Copy each line of the data below exactly, leaving out pictures.

*** Opening of TASK INPUT ***

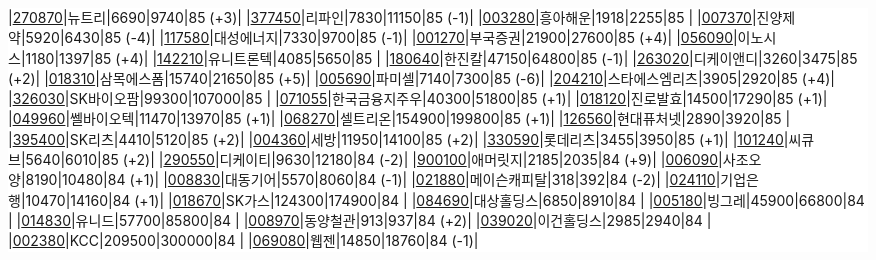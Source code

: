 |[270870](https://finance.daum.net/quotes/A270870)|뉴트리|6690|9740|85 (+3)|
|[377450](https://finance.daum.net/quotes/A377450)|리파인|7830|11150|85 (-1)|
|[003280](https://finance.daum.net/quotes/A003280)|흥아해운|1918|2255|85 |
|[007370](https://finance.daum.net/quotes/A007370)|진양제약|5920|6430|85 (-4)|
|[117580](https://finance.daum.net/quotes/A117580)|대성에너지|7330|9700|85 (-1)|
|[001270](https://finance.daum.net/quotes/A001270)|부국증권|21900|27600|85 (+4)|
|[056090](https://finance.daum.net/quotes/A056090)|이노시스|1180|1397|85 (+4)|
|[142210](https://finance.daum.net/quotes/A142210)|유니트론텍|4085|5650|85 |
|[180640](https://finance.daum.net/quotes/A180640)|한진칼|47150|64800|85 (-1)|
|[263020](https://finance.daum.net/quotes/A263020)|디케이앤디|3260|3475|85 (+2)|
|[018310](https://finance.daum.net/quotes/A018310)|삼목에스폼|15740|21650|85 (+5)|
|[005690](https://finance.daum.net/quotes/A005690)|파미셀|7140|7300|85 (-6)|
|[204210](https://finance.daum.net/quotes/A204210)|스타에스엠리츠|3905|2920|85 (+4)|
|[326030](https://finance.daum.net/quotes/A326030)|SK바이오팜|99300|107000|85 |
|[071055](https://finance.daum.net/quotes/A071055)|한국금융지주우|40300|51800|85 (+1)|
|[018120](https://finance.daum.net/quotes/A018120)|진로발효|14500|17290|85 (+1)|
|[049960](https://finance.daum.net/quotes/A049960)|쎌바이오텍|11470|13970|85 (+1)|
|[068270](https://finance.daum.net/quotes/A068270)|셀트리온|154900|199800|85 (+1)|
|[126560](https://finance.daum.net/quotes/A126560)|현대퓨처넷|2890|3920|85 |
|[395400](https://finance.daum.net/quotes/A395400)|SK리츠|4410|5120|85 (+2)|
|[004360](https://finance.daum.net/quotes/A004360)|세방|11950|14100|85 (+2)|
|[330590](https://finance.daum.net/quotes/A330590)|롯데리츠|3455|3950|85 (+1)|
|[101240](https://finance.daum.net/quotes/A101240)|씨큐브|5640|6010|85 (+2)|
|[290550](https://finance.daum.net/quotes/A290550)|디케이티|9630|12180|84 (-2)|
|[900100](https://finance.daum.net/quotes/A900100)|애머릿지|2185|2035|84 (+9)|
|[006090](https://finance.daum.net/quotes/A006090)|사조오양|8190|10480|84 (+1)|
|[008830](https://finance.daum.net/quotes/A008830)|대동기어|5570|8060|84 (-1)|
|[021880](https://finance.daum.net/quotes/A021880)|메이슨캐피탈|318|392|84 (-2)|
|[024110](https://finance.daum.net/quotes/A024110)|기업은행|10470|14160|84 (+1)|
|[018670](https://finance.daum.net/quotes/A018670)|SK가스|124300|174900|84 |
|[084690](https://finance.daum.net/quotes/A084690)|대상홀딩스|6850|8910|84 |
|[005180](https://finance.daum.net/quotes/A005180)|빙그레|45900|66800|84 |
|[014830](https://finance.daum.net/quotes/A014830)|유니드|57700|85800|84 |
|[008970](https://finance.daum.net/quotes/A008970)|동양철관|913|937|84 (+2)|
|[039020](https://finance.daum.net/quotes/A039020)|이건홀딩스|2985|2940|84 |
|[002380](https://finance.daum.net/quotes/A002380)|KCC|209500|300000|84 |
|[069080](https://finance.daum.net/quotes/A069080)|웹젠|14850|18760|84 (-1)|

*** Close of TASK INPUT ***

- OUTPUT FOR THIS TASK
Source code

: |[270870](https://finance.daum.net/quotes/A270870)|뉴트리|6690|9740|85 (+3)|
|[377450](https://finance.daum.net/quotes/A377450)|리파인|7830|11150|85 (-1)|
|[003280](https://finance.daum.net/quotes/A003280)|흥아해운|1918|2255|85 |
|[007370](https://finance.daum.net/quotes/A007370)|진양제약|5920|6430|85 (-4)|
|[117580](https://finance.daum.net/quotes/A117580)|대성에너지|7330|9700|85 (-1)|
|[001270](https://finance.daum.net/quotes/A001270)|부국증권|21900|27600|85 (+4)|
|[056090](https://finance.daum.net/quotes/A056090)|이노시스|1180|1397|85 (+4)|
|[142210](https://finance.daum.net/quotes/A142210)|유니트론텍|4085|5650|85 |
|[180640](https://finance.daum.net/quotes/A180640)|한진칼|47150|64800|85 (-1)|
|[263020](https://finance.daum.net/quotes/A263020)|디케이앤디|3260|3475|85 (+2)|
|[018310](https://finance.daum.net/quotes/A018310)|삼목에스폼|15740|21650|85 (+5)|
|[005690](https://finance.daum.net/quotes/A005690)|파미셀|7140|7300|85 (-6)|
|[204210](https://finance.daum.net/quotes/A204210)|스타에스엠리츠|3905|2920|85 (+4)|
|[326030](https://finance.daum.net/quotes/A326030)|SK바이오팜|99300|107000|85 |
|[071055](https://finance.daum.net/quotes/A071055)|한국금융지주우|40300|51800|85 (+1)|
|[018120](https://finance.daum.net/quotes/A018120)|진로발효|14500|17290|85 (+1)|
|[049960](https://finance.daum.net/quotes/A049960)|쎌바이오텍|11470|13970|85 (+1)|
|[068270](https://finance.daum.net/quotes/A068270)|셀트리온|154900|199800|85 (+1)|
|[126560](https://finance.daum.net/quotes/A126560)|현대퓨처넷|2890|3920|85 |
|[395400](https://finance.daum.net/quotes/A395400)|SK리츠|4410|5120|85 (+2)|
|[004360](https://finance.daum.net/quotes/A004360)|세방|11950|14100|85 (+2)|
|[330590](https://finance.daum.net/quotes/A330590)|롯데리츠|3455|3950|85 (+1)|
|[101240](https://finance.daum.net/quotes/A101240)|씨큐브|5640|6010|85 (+2)|
|[290550](https://finance.daum.net/quotes/A290550)|디케이티|9630|12180|84 (-2)|
|[900100](https://finance.daum.net/quotes/A900100)|애머릿지|2185|2035|84 (+9)|
|[006090](https://finance.daum.net/quotes/A006090)|사조오양|8190|10480|84 (+1)|
|[008830](https://finance.daum.net/quotes/A008830)|대동기어|5570|8060|84 (-1)|
|[021880](https://finance.daum.net/quotes/A021880)|메이슨캐피탈|318|392|84 (-2)|
|[024110](https://finance.daum.net/quotes/A024110)|기업은행|10470|14160|84 (+1)|
|[018670](https://finance.daum.net/quotes/A018670)|SK가스|124300|174900|84 |
|[084690](https://finance.daum.net/quotes/A084690)|대상홀딩스|6850|8910|84 |
|[005180](https://finance.daum.net/quotes/A005180)|빙그레|45900|66800|84 |
|[014830](https://finance.daum.net/quotes/A014830)|유니드|57700|85800|84 |
|[008970](https://finance.daum.net/quotes/A008970)|동양철관|913|937|84 (+2)|
|[039020](https://finance.daum.net/quotes/A039020)|이건홀딩스|2985|2940|84 |
|[002380](https://finance.daum.net/quotes/A002380)|KCC|209500|300000|84 |
|[069080](https://finance.daum.net/quotes/A069080)|웹젠|14850|18760|84 (-1)|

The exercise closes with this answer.